Back in the day, when I was at the law school, I had the opportunity to study Labor Law — union/management relations —  with Reynolds Seitz. It was the only “employment law” course in the curriculum at Marquette, and Marquette was quite typical of all law schools. I enjoyed the course very much and so, after my clerkship with Tom Fairchild, I became a management-side labor lawyer until I decided to move into law school teaching. The Dean at my first teaching post told me I would be teaching Torts and Labor Law, but that I had to make up two more courses.  So, I did.  One of them was a new course in Employment Discrimination Law. The area was relatively new, and I had been doing an increasing amount of it in practice. I saw it as interesting, important, and the wave of the future of employment law.
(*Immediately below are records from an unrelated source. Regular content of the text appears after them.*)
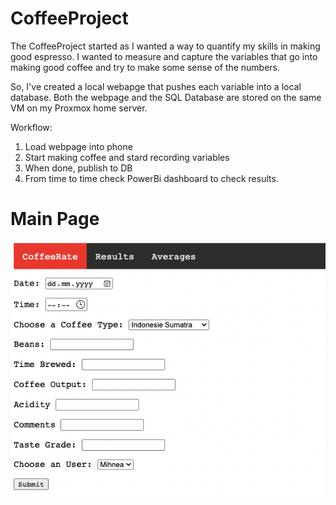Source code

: # CoffeeProject
 
The CoffeeProject started as I wanted a way to quantify my skills in making good espresso. I wanted to measure and capture the variables that go into making good coffee and try to make some sense of the numbers. 

So, I've created a local webapge that pushes each variable into a local database. Both the webpage and the SQL Database are stored on the same VM on my Proxmox home server. 

Workflow: 
 
1. Load webpage into phone
2. Start making coffee and stard recording variables
3. When done, publish to DB 
4. From time to time check PowerBi dashboard to check results.

# Main Page

![Main Page](https://github.com/mihnearad/CoffeeProject/blob/main/Previews/Preview-main-page.png)
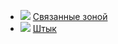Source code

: * ![](/books/sf_action/Роман%20Куликов/Связанные%20зоной.jpg) [Связанные зоной](/books/sf_action/Роман%20Куликов/Связанные%20зоной)
* ![](/books/sf_action/Роман%20Куликов/Штык.jpg) [Штык](/books/sf_action/Роман%20Куликов/Штык)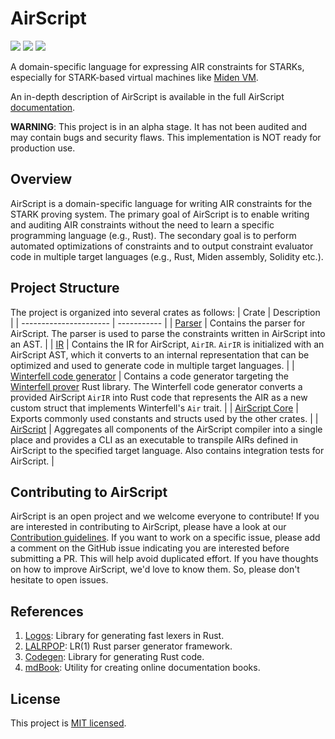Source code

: # AirScript

<a href="https://github.com/0xMiden/air-script/blob/main/LICENSE"><img src="https://img.shields.io/badge/license-MIT-blue.svg"></a>
<img src="https://github.com/0xMiden/air-script/workflows/CI/badge.svg?branch=main">
<a href="https://crates.io/crates/air-script"><img src="https://img.shields.io/crates/v/air-script"></a>

A domain-specific language for expressing AIR constraints for STARKs, especially for STARK-based virtual machines like [Miden VM](https://github.com/maticnetwork/miden/).

An in-depth description of AirScript is available in the full AirScript [documentation](https://0xMiden.github.io/air-script/).

**WARNING**: This project is in an alpha stage. It has not been audited and may contain bugs and security flaws. This implementation is NOT ready for production use.

## Overview

AirScript is a domain-specific language for writing AIR constraints for the STARK proving system. The primary goal of AirScript is to enable writing and auditing AIR constraints without the need to learn a specific programming language (e.g., Rust). The secondary goal is to perform automated optimizations of constraints and to output constraint evaluator code in multiple target languages (e.g., Rust, Miden assembly, Solidity etc.).

## Project Structure

The project is organized into several crates as follows:
| Crate | Description |
| ---------------------- | ----------- |
| [Parser](parser) | Contains the parser for AirScript. The parser is used to parse the constraints written in AirScript into an AST. |
| [IR](ir) | Contains the IR for AirScript, `AirIR`. `AirIR` is initialized with an AirScript AST, which it converts to an internal representation that can be optimized and used to generate code in multiple target languages. |
| [Winterfell code generator](codegen/winterfell/) | Contains a code generator targeting the [Winterfell prover](https://github.com/novifinancial/winterfell) Rust library. The Winterfell code generator converts a provided AirScript `AirIR` into Rust code that represents the AIR as a new custom struct that implements Winterfell's `Air` trait. |
| [AirScript Core](air-script-core) | Exports commonly used constants and structs used by the other crates. |
| [AirScript](air-script) | Aggregates all components of the AirScript compiler into a single place and provides a CLI as an executable to transpile AIRs defined in AirScript to the specified target language. Also contains integration tests for AirScript. |

## Contributing to AirScript

AirScript is an open project and we welcome everyone to contribute! If you are interested in contributing to AirScript, please have a look at our [Contribution guidelines](https://github.com/0xMiden/air-script/blob/main/CONTRIBUTING.md). If you want to work on a specific issue, please add a comment on the GitHub issue indicating you are interested before submitting a PR. This will help avoid duplicated effort. If you have thoughts on how to improve AirScript, we'd love to know them. So, please don't hesitate to open issues.

## References

1. [Logos](https://github.com/maciejhirsz/logos/): Library for generating fast lexers in Rust.
1. [LALRPOP](https://github.com/lalrpop/lalrpop/): LR(1) Rust parser generator framework.
1. [Codegen](https://github.com/carllerche/codegen): Library for generating Rust code.
1. [mdBook](https://github.com/rust-lang/mdBook): Utility for creating online documentation books.

## License

This project is [MIT licensed](./LICENSE).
I was shocked, however, to discover that at that time less than a handful of law schools had an Employment Discrimination course and that there were no published teaching materials. I had to assemble materials and have them copied and distributed to the students. It was a major effort, and I am glad that, as far as I know, no copies of my original efforts survived to embarrass me.  That challenge, however, became an opportunity. Employment discrimination law became a major focus of my scholarship, and I got several talented colleagues to work with me on several projects. First, we did a treatise, and then we got a contract from what was then Little Brown & Co. to do a casebook. Now published under the Aspen name, but still with the familiar red binding with black print, we are still at it. Our seventh edition was published last year, and we will be doing a supplement this summer. It is still an area that fascinates me and the law continues to struggle to achieve its primary goals of ending and remedying discrimination.
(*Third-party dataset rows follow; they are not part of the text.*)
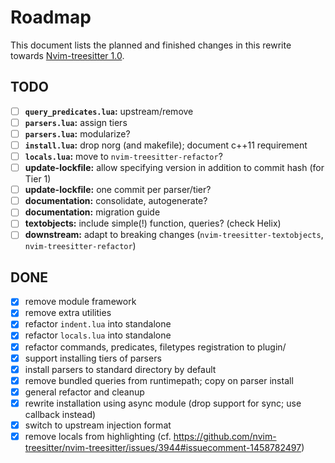 # Roadmap

This document lists the planned and finished changes in this rewrite towards [Nvim-treesitter 1.0](https://github.com/nvim-treesitter/nvim-treesitter/issues/4767).

## TODO

- [ ] **`query_predicates.lua`:** upstream/remove
- [ ] **`parsers.lua`:** assign tiers
- [ ] **`parsers.lua`:** modularize?
- [ ] **`install.lua`:** drop norg (and makefile); document c++11 requirement
- [ ] **`locals.lua`:** move to `nvim-treesitter-refactor`?
- [ ] **update-lockfile:** allow specifying version in addition to commit hash (for Tier 1)
- [ ] **update-lockfile:** one commit per parser/tier?
- [ ] **documentation:** consolidate, autogenerate?
- [ ] **documentation:** migration guide
- [ ] **textobjects:** include simple(!) function, queries? (check Helix)
- [ ] **downstream:** adapt to breaking changes (`nvim-treesitter-textobjects`, `nvim-treesitter-refactor`)

## DONE

- [X] remove module framework
- [X] remove extra utilities
- [X] refactor `indent.lua` into standalone
- [X] refactor `locals.lua` into standalone
- [X] refactor commands, predicates, filetypes registration to plugin/
- [X] support installing tiers of parsers
- [X] install parsers to standard directory by default
- [X] remove bundled queries from runtimepath; copy on parser install
- [X] general refactor and cleanup
- [X] rewrite installation using async module (drop support for sync; use callback instead)
- [X] switch to upstream injection format
- [X] remove locals from highlighting (cf. https://github.com/nvim-treesitter/nvim-treesitter/issues/3944#issuecomment-1458782497)
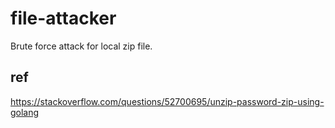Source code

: # file-attacker
Brute force attack for local zip file.


## ref
https://stackoverflow.com/questions/52700695/unzip-password-zip-using-golang
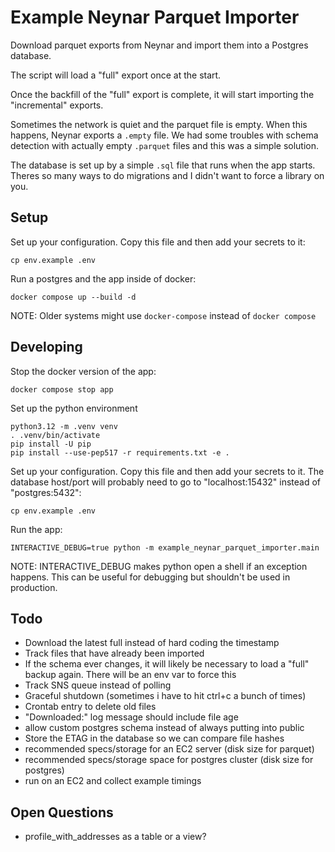 # Example Neynar Parquet Importer

Download parquet exports from Neynar and import them into a Postgres database.

The script will load a "full" export once at the start.

Once the backfill of the "full" export is complete, it will start importing the "incremental" exports.

Sometimes the network is quiet and the parquet file is empty. When this happens, Neynar exports a `.empty` file. We had some troubles with schema detection with actually empty `.parquet` files and this was a simple solution.

The database is set up by a simple `.sql` file that runs when the app starts. Theres so many ways to do migrations and I didn't want to force a library on you.

## Setup

Set up your configuration. Copy this file and then add your secrets to it:

    cp env.example .env

Run a postgres and the app inside of docker:

    docker compose up --build -d

NOTE: Older systems might use `docker-compose` instead of `docker compose`

## Developing



Stop the docker version of the app:

    docker compose stop app

Set up the python environment

    python3.12 -m .venv venv
    . .venv/bin/activate
    pip install -U pip
    pip install --use-pep517 -r requirements.txt -e . 

Set up your configuration. Copy this file and then add your secrets to it. The database host/port will probably need to go to "localhost:15432" instead of "postgres:5432":

    cp env.example .env

Run the app:

    INTERACTIVE_DEBUG=true python -m example_neynar_parquet_importer.main

NOTE: INTERACTIVE_DEBUG makes python open a shell if an exception happens. This can be useful for debugging but shouldn't be used in production.


## Todo

- Download the latest full instead of hard coding the timestamp
- Track files that have already been imported
- If the schema ever changes, it will likely be necessary to load a "full" backup again. There will be an env var to force this
- Track SNS queue instead of polling
- Graceful shutdown (sometimes i have to hit ctrl+c a bunch of times)
- Crontab entry to delete old files
- "Downloaded:" log message should include file age
- allow custom postgres schema instead of always putting into public
- Store the ETAG in the database so we can compare file hashes
- recommended specs/storage for an EC2 server (disk size for parquet)
- recommended specs/storage space for postgres cluster (disk size for postgres)
- run on an EC2 and collect example timings

## Open Questions

- profile_with_addresses as a table or a view?
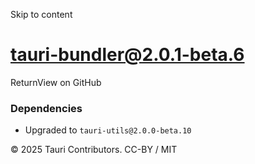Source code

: Skip to content
# tauri-bundler@2.0.1-beta.6
ReturnView on GitHub
### Dependencies
  * Upgraded to `tauri-utils@2.0.0-beta.10`


© 2025 Tauri Contributors. CC-BY / MIT
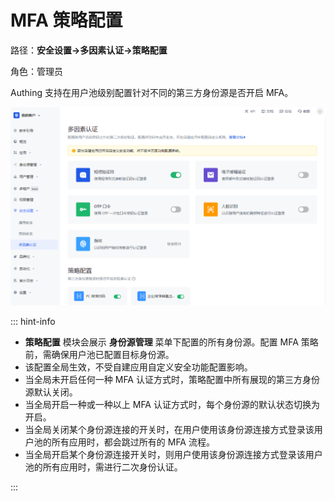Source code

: # MFA 策略配置

<LastUpdated/>

路径：**安全设置->多因素认证->策略配置**

角色：管理员

Authing 支持在用户池级别配置针对不同的第三方身份源是否开启 MFA。

<img src="./images/global-level-mfa.png">

::: hint-info

- **策略配置** 模块会展示 **身份源管理** 菜单下配置的所有身份源。配置 MFA 策略前，需确保用户池已配置目标身份源。
- 该配置全局生效，不受自建应用自定义安全功能配置影响。
- 当全局未开启任何一种 MFA 认证方式时，策略配置中所有展现的第三方身份源默认关闭。​
- 当全局开启一种或一种以上 MFA 认证方式时，每个身份源的默认状态切换为开启。
- 当全局关闭某个身份源连接的开关时，在用户使用该身份源连接方式登录该用户池的所有应用时，都会跳过所有的 MFA 流程。
- 当全局开启某个身份源连接开关时，则用户使用该身份源连接方式登录该用户池的所有应用时，需进行二次身份认证。

:::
Across all law schools, more students now take Employment Discrimination than any other employment or labor law course. Channeling the union movement, Labor Law is now at risk of being dropped from the curriculum at many schools. Some of us console ourselves by claiming it is now a course in the history of labor law. This coming fall I will be teaching Labor Law at Loyola Chicago, where it has not been taught by a member of the regular faculty in the memory of living humankind. My plan is to try to combine both private and public unionization into one course, though I am not sure if I can pull that off. But combining the two areas reflects the strength that unions retain in the public sector that they lack in the private sector. Labor law will be, for the first time in a long time, in the news as a major political issue. Congress will consider amending the National Labor Relations Act with the Employee Free Choice Act. If enacted, that will allow a union to gain legal recognition by proof that it represents the majority of workers through signed authorization cards.